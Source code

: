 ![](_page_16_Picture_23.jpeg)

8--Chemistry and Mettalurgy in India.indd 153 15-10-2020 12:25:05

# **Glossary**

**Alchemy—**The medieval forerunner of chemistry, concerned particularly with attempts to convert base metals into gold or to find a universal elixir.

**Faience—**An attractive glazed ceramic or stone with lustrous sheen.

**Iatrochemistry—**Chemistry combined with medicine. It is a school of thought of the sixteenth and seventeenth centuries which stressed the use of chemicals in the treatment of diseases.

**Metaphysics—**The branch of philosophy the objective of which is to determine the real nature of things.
|---|
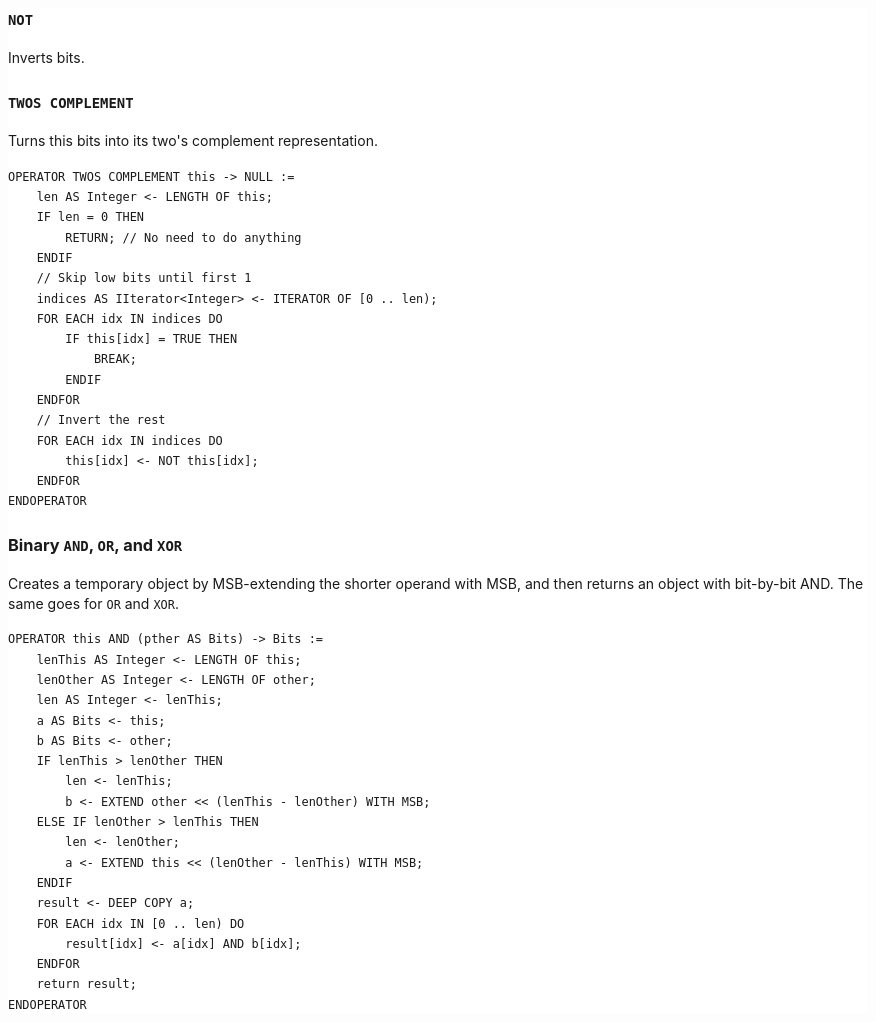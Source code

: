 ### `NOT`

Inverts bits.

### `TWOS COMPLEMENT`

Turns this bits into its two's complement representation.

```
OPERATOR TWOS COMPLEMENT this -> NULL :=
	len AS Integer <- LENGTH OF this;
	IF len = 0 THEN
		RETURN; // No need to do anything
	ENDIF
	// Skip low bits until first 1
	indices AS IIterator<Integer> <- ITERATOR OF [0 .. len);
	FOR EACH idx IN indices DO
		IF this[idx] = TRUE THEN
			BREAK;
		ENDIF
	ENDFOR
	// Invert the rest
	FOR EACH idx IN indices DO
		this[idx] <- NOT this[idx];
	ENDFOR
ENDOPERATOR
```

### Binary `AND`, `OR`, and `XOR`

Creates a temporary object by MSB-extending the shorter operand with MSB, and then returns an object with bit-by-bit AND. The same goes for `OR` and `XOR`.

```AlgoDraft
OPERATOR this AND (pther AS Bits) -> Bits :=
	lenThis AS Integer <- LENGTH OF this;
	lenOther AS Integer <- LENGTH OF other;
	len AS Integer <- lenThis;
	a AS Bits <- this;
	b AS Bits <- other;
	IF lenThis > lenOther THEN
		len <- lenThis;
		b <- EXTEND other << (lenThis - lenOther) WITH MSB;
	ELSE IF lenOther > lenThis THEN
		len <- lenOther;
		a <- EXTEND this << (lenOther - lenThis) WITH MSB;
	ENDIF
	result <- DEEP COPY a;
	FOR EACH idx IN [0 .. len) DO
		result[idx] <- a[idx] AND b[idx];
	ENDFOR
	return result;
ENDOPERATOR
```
|---|
Exercise :: Report each line of the data that includes the string "lenThis".

Answer space ::
	lenThis AS Integer <- LENGTH OF this;
	len AS Integer <- lenThis;
	IF lenThis > lenOther THEN
		len <- lenThis;
		b <- EXTEND other << (lenThis - lenOther) WITH MSB;
	ELSE IF lenOther > lenThis THEN
		a <- EXTEND this << (lenOther - lenThis) WITH MSB;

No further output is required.